Note: We don’t report on the ‘text’ treatment in this section (for now), because the cost per unique impression was very similar across these texts.

Code

# Joining spending and conversion ####

cost_tibble <- 
  left_join(tib_combined_post,
    rename(gg_video_breakdowns_col, theme=video_theme)) %>% 
  mutate(
    reach_per_dollar = reach / spend,
    sign_per_dollar = reach_per_dollar * probability,
    #NOTE this uses the simulated distribution of probabilities, not just averages! 
    sign_per_100d = 100*sign_per_dollar,
    cost_per_signup = 1/sign_per_dollar
    ) %>% 
  filter(is.na(spend) == FALSE)  

cost_summary <- cost_tibble %>% 
  group_by(theme, audience) %>% 
  sum_mean_hdi(var= sign_per_100d, scaleme=1)
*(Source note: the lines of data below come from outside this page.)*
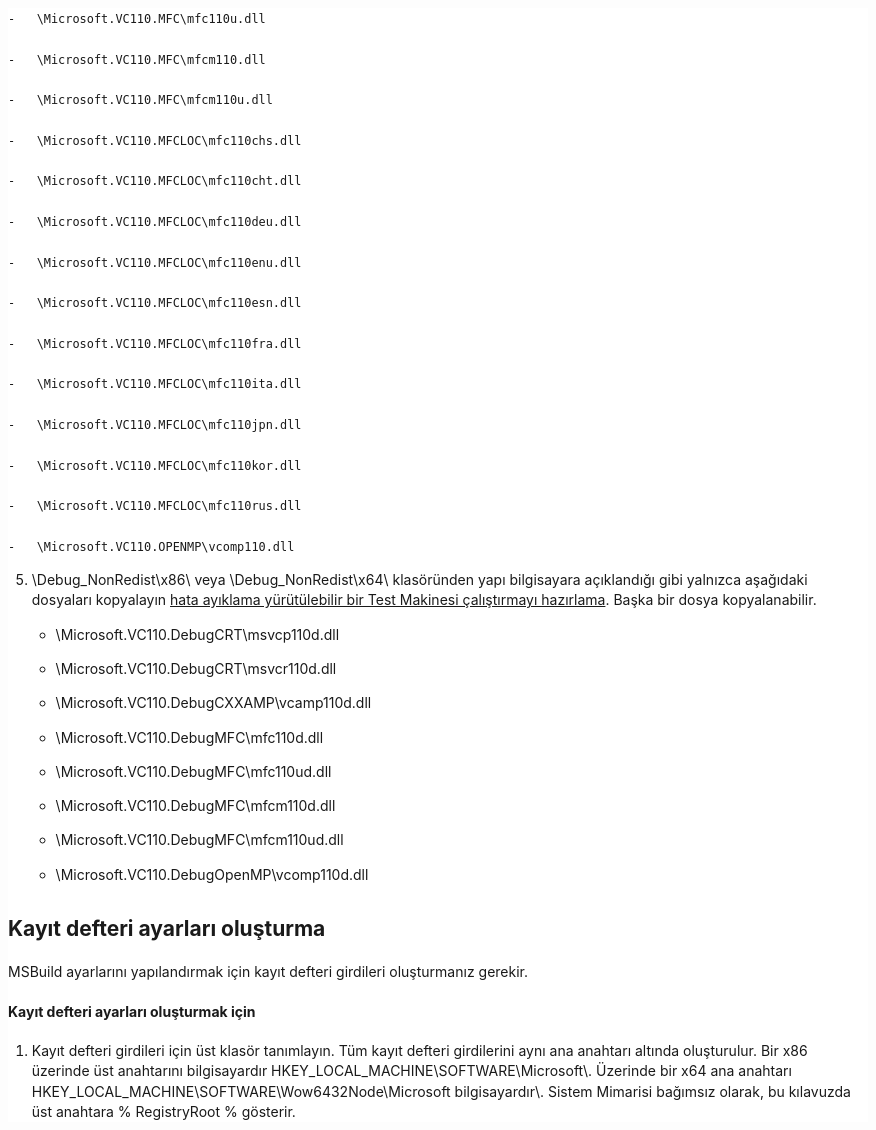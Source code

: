     -   \Microsoft.VC110.MFC\mfc110u.dll  
  
    -   \Microsoft.VC110.MFC\mfcm110.dll  
  
    -   \Microsoft.VC110.MFC\mfcm110u.dll  
  
    -   \Microsoft.VC110.MFCLOC\mfc110chs.dll  
  
    -   \Microsoft.VC110.MFCLOC\mfc110cht.dll  
  
    -   \Microsoft.VC110.MFCLOC\mfc110deu.dll  
  
    -   \Microsoft.VC110.MFCLOC\mfc110enu.dll  
  
    -   \Microsoft.VC110.MFCLOC\mfc110esn.dll  
  
    -   \Microsoft.VC110.MFCLOC\mfc110fra.dll  
  
    -   \Microsoft.VC110.MFCLOC\mfc110ita.dll  
  
    -   \Microsoft.VC110.MFCLOC\mfc110jpn.dll  
  
    -   \Microsoft.VC110.MFCLOC\mfc110kor.dll  
  
    -   \Microsoft.VC110.MFCLOC\mfc110rus.dll  
  
    -   \Microsoft.VC110.OPENMP\vcomp110.dll  
  
5.  \Debug_NonRedist\x86\ veya \Debug_NonRedist\x64\ klasöründen yapı bilgisayara açıklandığı gibi yalnızca aşağıdaki dosyaları kopyalayın [hata ayıklama yürütülebilir bir Test Makinesi çalıştırmayı hazırlama](/cpp/ide/preparing-a-test-machine-to-run-a-debug-executable). Başka bir dosya kopyalanabilir.  
  
    -   \Microsoft.VC110.DebugCRT\msvcp110d.dll  
  
    -   \Microsoft.VC110.DebugCRT\msvcr110d.dll  
  
    -   \Microsoft.VC110.DebugCXXAMP\vcamp110d.dll  
  
    -   \Microsoft.VC110.DebugMFC\mfc110d.dll  
  
    -   \Microsoft.VC110.DebugMFC\mfc110ud.dll  
  
    -   \Microsoft.VC110.DebugMFC\mfcm110d.dll  
  
    -   \Microsoft.VC110.DebugMFC\mfcm110ud.dll  
  
    -   \Microsoft.VC110.DebugOpenMP\vcomp110d.dll  
  
##  <a name="CreatingRegistry"></a>Kayıt defteri ayarları oluşturma  
 MSBuild ayarlarını yapılandırmak için kayıt defteri girdileri oluşturmanız gerekir.  
  
#### <a name="to-create-registry-settings"></a>Kayıt defteri ayarları oluşturmak için  
  
1.  Kayıt defteri girdileri için üst klasör tanımlayın. Tüm kayıt defteri girdilerini aynı ana anahtarı altında oluşturulur. Bir x86 üzerinde üst anahtarını bilgisayardır HKEY_LOCAL_MACHINE\SOFTWARE\Microsoft\\. Üzerinde bir x64 ana anahtarı HKEY_LOCAL_MACHINE\SOFTWARE\Wow6432Node\Microsoft bilgisayardır\\. Sistem Mimarisi bağımsız olarak, bu kılavuzda üst anahtara % RegistryRoot % gösterir.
#dim(filter(cost_summary, check > 2))[1] ... where HDI is not continuous, I guess... this doesn't happen here atm

Code

(
  sign_per_100d_plot_vid_by_aud <- cost_tibble %>%
      filter(audience!="Retargeting")  %>%
ggplot() +
  scale_x_continuous(limits = c(0, 20)) +
  ggridges::geom_density_ridges(
    aes(
      x = sign_per_100d, 
      y = theme
      )
    ) +
  geom_point(data = cost_summary %>% filter(audience!="Retargeting"), 
    aes(x = mean, y = theme)) +
  labs(title = "Signups per $100: Comparing videos by audience",
    x = "Density plots, means") +
  facet_wrap(~factor(audience, levels = audience_levels), scales = "free_x"  )
)

Code

# 
# ggplot(filter(cost_tibble, upper_eti < 100)) +
#   geom_errorbarh(aes(xmin = lower_eti, xmax = upper_eti, y = audience)) +
#   geom_point(aes(x = mean, y = audience)) +
#   labs(title = "Cost per signup ($)",
#     x = "Estimated cost per signup (USD) with 95% ETI") +
#   facet_wrap(~theme, scales = "free_x")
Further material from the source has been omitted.